### GIVEN INFORMATION
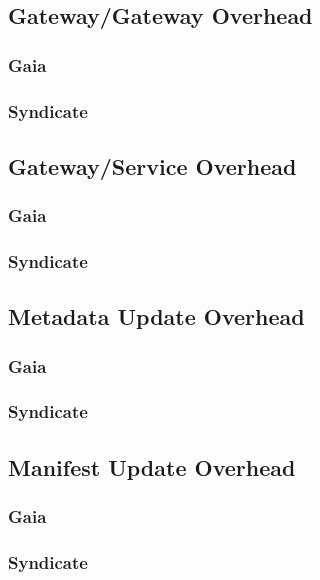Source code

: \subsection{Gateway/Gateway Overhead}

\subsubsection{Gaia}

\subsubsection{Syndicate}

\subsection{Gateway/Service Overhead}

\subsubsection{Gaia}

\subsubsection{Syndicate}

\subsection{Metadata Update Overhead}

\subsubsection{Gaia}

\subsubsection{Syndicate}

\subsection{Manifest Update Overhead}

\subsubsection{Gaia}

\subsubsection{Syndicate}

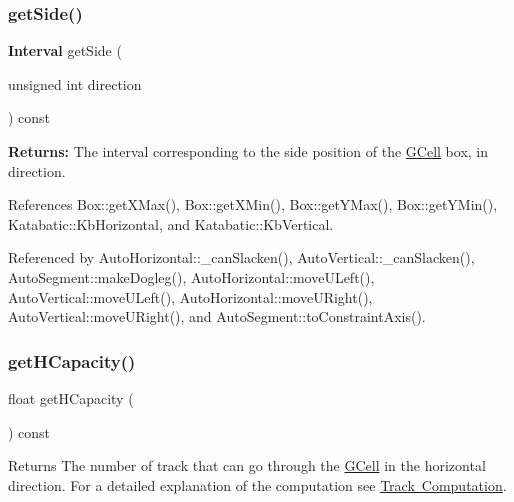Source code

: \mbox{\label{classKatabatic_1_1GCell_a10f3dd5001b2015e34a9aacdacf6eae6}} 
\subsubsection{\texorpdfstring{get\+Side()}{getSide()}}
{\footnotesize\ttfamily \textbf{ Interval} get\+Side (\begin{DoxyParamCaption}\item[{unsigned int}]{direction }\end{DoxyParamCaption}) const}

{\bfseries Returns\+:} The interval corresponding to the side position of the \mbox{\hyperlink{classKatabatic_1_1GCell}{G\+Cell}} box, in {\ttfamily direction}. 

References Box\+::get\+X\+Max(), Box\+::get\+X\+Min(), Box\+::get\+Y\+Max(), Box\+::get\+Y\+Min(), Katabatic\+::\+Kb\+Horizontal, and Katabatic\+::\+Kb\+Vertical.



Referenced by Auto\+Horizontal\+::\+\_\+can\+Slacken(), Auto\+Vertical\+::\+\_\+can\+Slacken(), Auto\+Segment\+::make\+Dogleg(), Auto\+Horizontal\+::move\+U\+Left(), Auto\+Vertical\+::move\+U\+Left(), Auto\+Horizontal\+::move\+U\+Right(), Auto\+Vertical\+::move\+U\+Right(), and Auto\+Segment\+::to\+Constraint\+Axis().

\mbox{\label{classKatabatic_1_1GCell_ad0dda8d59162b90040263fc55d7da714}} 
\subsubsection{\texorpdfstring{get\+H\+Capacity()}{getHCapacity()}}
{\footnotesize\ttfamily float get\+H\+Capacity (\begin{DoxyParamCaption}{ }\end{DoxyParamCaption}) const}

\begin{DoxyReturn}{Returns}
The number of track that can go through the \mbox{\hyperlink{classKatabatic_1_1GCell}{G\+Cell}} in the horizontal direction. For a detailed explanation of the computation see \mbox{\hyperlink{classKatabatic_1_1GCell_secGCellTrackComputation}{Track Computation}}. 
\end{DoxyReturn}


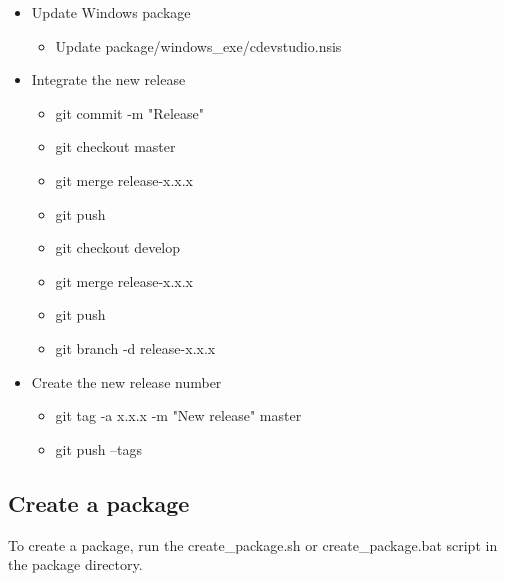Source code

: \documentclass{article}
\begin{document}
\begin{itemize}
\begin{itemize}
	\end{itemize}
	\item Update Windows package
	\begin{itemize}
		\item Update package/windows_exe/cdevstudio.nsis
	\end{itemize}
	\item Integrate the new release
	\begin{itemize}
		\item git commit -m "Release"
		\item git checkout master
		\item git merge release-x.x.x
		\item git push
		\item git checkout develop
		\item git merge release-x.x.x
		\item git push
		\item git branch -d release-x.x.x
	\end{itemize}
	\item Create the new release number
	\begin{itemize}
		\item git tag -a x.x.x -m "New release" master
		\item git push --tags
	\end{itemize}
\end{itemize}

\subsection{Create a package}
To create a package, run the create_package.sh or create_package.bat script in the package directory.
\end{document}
######
### GIVEN INFORMATION
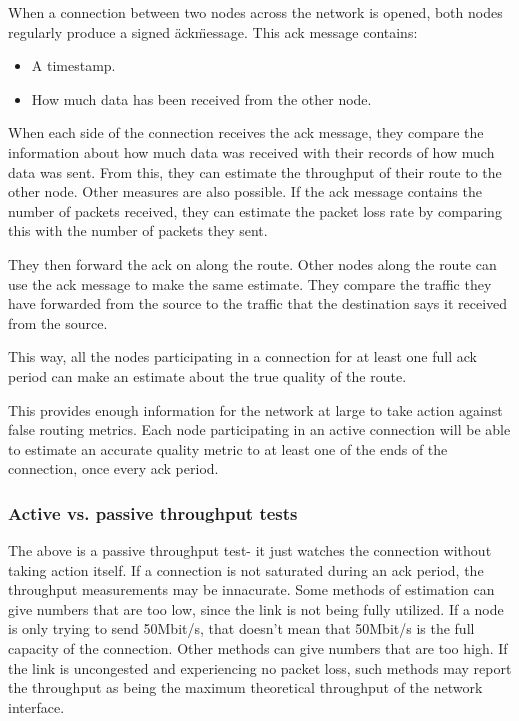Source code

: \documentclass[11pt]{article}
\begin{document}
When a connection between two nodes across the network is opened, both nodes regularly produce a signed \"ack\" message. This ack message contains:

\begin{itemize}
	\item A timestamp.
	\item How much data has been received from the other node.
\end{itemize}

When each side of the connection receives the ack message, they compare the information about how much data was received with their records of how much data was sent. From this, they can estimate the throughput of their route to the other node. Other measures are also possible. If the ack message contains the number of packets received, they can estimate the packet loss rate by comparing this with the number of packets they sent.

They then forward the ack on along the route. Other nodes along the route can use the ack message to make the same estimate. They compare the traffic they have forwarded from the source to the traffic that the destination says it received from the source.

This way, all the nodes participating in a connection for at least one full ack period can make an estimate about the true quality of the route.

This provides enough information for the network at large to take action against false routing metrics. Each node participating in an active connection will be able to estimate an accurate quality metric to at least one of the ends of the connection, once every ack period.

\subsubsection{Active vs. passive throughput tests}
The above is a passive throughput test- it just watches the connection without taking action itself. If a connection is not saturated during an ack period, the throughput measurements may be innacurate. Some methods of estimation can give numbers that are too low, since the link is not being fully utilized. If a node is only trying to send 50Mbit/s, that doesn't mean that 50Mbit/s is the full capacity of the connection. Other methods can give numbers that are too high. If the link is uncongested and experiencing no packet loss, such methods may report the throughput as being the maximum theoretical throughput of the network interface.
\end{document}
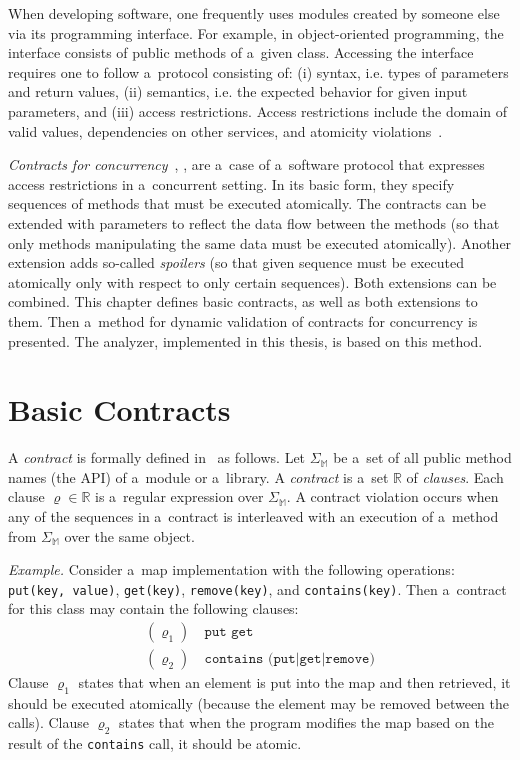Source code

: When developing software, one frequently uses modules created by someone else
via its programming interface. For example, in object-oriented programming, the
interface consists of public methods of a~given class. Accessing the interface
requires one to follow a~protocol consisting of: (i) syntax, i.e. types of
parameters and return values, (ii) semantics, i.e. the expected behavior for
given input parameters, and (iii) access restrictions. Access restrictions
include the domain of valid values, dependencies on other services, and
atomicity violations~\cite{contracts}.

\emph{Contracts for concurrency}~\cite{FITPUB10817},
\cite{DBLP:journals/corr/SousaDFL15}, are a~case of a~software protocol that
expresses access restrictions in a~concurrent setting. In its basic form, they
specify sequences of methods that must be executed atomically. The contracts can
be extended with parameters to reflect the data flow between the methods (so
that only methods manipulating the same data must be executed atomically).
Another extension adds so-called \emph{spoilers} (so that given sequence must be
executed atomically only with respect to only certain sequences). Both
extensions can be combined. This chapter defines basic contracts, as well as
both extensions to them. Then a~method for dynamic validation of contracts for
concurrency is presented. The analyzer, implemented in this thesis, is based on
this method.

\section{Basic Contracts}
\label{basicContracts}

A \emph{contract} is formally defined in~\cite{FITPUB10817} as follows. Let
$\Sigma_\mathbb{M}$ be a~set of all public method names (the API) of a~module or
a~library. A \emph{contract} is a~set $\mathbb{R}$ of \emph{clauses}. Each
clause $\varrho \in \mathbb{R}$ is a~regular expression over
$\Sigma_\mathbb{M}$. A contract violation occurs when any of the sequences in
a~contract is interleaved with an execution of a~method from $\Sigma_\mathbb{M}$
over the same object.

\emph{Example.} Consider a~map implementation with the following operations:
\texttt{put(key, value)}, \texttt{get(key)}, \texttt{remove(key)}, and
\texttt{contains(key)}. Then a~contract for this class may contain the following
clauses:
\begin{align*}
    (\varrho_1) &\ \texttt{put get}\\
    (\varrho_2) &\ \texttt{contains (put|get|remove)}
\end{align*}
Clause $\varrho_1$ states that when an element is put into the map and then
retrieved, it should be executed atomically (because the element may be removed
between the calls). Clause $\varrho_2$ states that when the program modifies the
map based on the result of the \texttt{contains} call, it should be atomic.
######
Filter the entries down to the lines containing "hyperlink". Copy each of those lines.

{\bfseries Returns\+:} The interval corresponding to the side position of the \mbox{\hyperlink{classKatabatic_1_1GCell}{G\+Cell}} box, in {\ttfamily direction}. 
The number of track that can go through the \mbox{\hyperlink{classKatabatic_1_1GCell}{G\+Cell}} in the horizontal direction. For a detailed explanation of the computation see \mbox{\hyperlink{classKatabatic_1_1GCell_secGCellTrackComputation}{Track Computation}}. 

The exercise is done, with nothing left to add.